> [WHAT IS BEING ASKED]
Please state how many lines in the records below contain the word "this"; the number alone is the answer.

> [Plain-text document sources]
%%

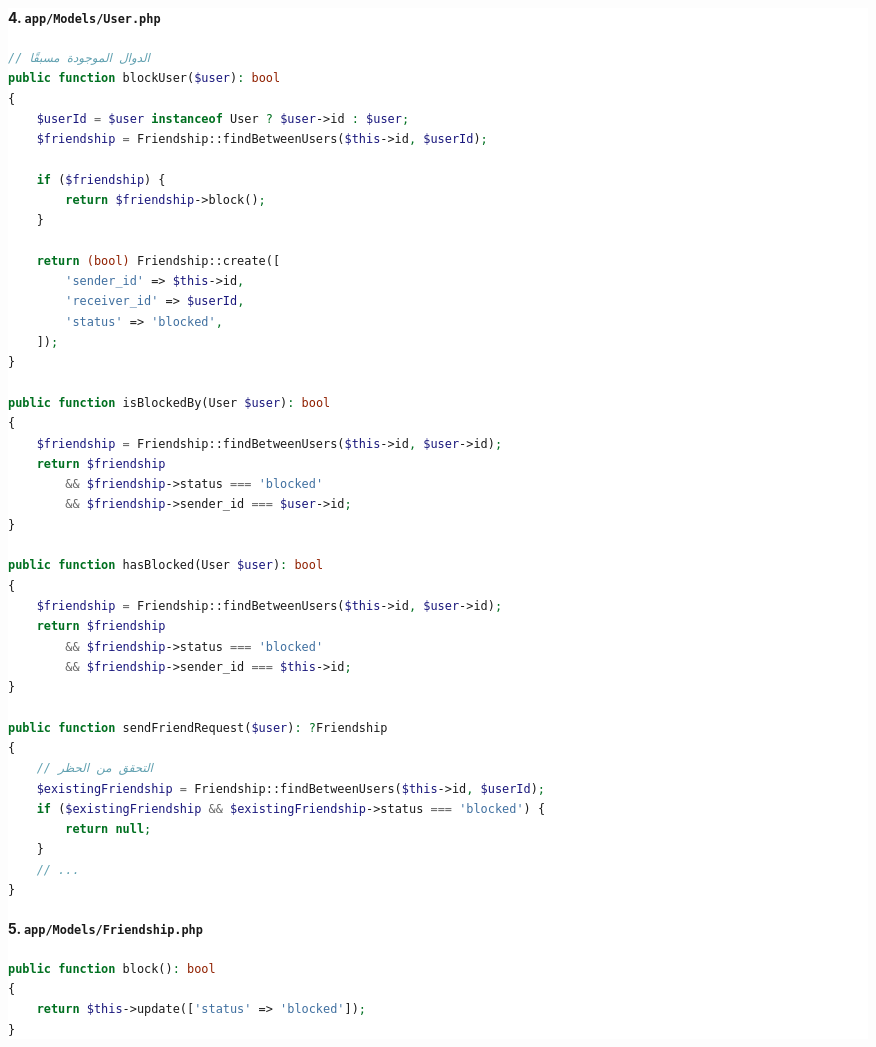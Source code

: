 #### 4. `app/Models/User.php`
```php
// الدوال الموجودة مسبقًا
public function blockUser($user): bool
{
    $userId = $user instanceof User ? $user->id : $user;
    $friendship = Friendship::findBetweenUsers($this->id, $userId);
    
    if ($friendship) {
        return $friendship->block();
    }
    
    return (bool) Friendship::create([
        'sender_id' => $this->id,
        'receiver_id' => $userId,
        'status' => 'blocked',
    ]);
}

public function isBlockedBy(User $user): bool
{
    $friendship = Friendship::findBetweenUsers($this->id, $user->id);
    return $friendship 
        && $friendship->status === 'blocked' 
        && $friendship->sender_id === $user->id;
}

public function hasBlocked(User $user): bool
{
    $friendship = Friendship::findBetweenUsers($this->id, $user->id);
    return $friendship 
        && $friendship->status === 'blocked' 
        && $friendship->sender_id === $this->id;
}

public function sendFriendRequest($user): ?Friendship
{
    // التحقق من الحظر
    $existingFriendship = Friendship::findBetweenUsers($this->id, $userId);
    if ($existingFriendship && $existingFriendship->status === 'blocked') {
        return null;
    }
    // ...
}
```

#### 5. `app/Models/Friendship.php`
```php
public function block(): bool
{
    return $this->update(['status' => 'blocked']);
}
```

%%
%%

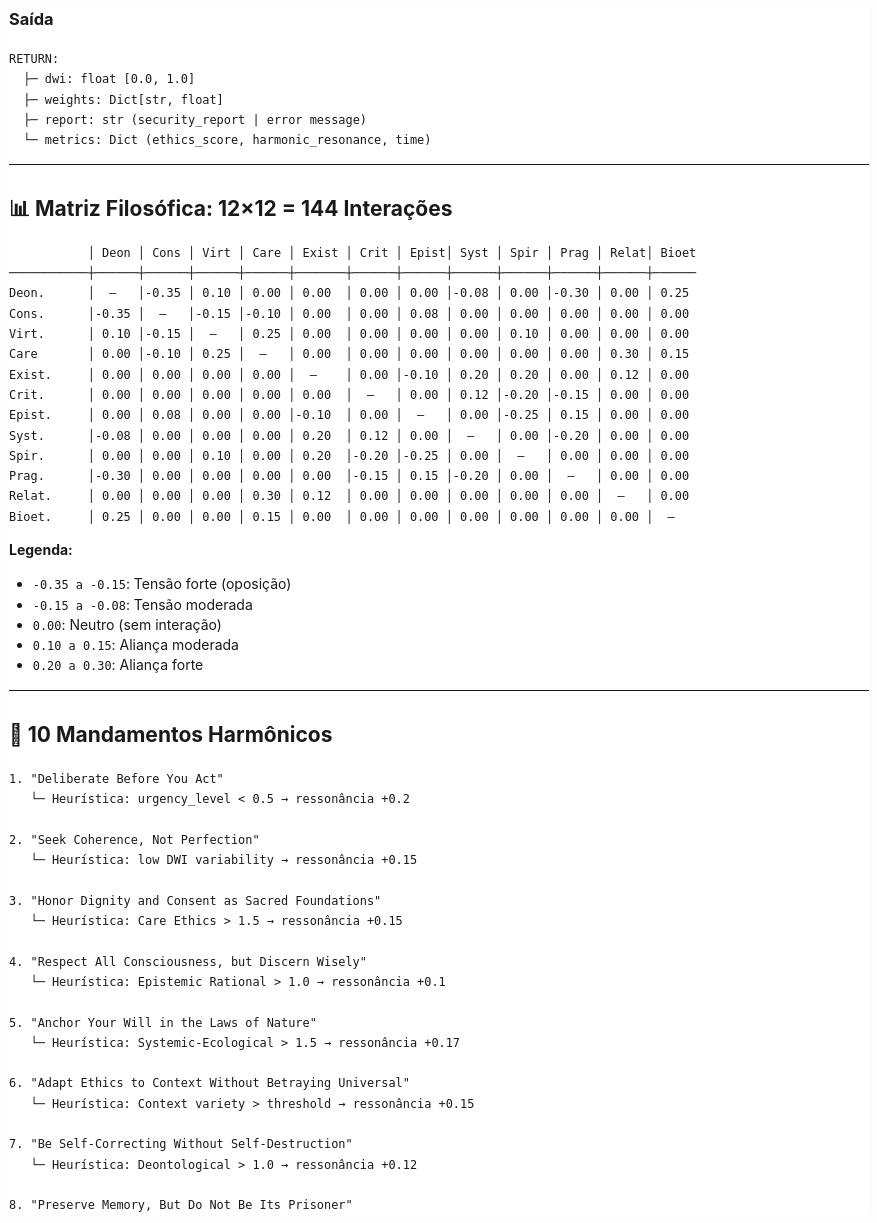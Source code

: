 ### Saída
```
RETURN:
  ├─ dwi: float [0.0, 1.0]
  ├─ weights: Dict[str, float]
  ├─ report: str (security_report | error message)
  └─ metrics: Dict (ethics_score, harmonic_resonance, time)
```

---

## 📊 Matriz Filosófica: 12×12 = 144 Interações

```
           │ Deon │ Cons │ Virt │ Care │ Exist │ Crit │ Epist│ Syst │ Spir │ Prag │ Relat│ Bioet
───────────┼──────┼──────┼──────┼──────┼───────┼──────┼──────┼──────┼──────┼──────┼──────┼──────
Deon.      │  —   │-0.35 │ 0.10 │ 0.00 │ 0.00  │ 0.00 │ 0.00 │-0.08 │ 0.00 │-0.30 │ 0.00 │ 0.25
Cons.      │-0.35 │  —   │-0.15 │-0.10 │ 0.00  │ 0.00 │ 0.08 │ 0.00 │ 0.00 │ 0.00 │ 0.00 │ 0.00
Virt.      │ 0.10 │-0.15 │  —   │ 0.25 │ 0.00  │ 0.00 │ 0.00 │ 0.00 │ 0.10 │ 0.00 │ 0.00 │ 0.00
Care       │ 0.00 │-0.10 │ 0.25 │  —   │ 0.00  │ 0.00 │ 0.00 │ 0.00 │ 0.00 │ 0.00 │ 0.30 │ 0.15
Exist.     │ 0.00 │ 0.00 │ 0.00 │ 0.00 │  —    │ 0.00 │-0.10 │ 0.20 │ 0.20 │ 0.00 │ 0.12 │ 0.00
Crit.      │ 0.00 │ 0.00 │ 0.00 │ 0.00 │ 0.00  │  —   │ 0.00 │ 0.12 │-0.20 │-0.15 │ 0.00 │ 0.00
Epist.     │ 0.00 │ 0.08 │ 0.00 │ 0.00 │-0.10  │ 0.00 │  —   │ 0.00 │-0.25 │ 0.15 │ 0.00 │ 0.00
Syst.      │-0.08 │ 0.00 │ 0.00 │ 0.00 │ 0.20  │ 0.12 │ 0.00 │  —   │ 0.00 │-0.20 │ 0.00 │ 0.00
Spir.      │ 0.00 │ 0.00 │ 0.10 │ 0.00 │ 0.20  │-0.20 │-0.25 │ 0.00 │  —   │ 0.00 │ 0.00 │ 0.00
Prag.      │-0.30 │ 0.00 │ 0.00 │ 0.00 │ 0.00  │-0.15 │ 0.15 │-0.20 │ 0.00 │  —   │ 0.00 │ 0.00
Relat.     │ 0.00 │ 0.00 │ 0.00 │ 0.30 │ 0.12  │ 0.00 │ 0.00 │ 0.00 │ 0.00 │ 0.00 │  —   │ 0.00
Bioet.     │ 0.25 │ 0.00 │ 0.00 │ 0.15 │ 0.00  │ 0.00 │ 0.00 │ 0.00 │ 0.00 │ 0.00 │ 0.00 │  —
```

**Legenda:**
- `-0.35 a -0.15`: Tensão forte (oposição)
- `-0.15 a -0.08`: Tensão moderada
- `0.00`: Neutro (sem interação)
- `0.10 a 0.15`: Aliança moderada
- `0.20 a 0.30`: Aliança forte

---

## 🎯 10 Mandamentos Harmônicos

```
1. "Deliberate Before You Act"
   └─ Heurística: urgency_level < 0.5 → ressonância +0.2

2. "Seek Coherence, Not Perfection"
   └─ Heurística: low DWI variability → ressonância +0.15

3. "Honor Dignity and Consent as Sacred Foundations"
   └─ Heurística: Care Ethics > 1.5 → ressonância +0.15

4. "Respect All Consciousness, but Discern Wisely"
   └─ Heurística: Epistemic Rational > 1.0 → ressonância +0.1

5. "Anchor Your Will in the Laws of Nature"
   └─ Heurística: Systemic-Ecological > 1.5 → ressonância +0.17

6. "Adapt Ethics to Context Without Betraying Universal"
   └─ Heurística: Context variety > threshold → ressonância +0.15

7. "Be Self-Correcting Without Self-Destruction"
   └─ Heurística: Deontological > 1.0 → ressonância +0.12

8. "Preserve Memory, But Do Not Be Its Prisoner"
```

%%

> [SOLUTION TO THE PROBLEM]
7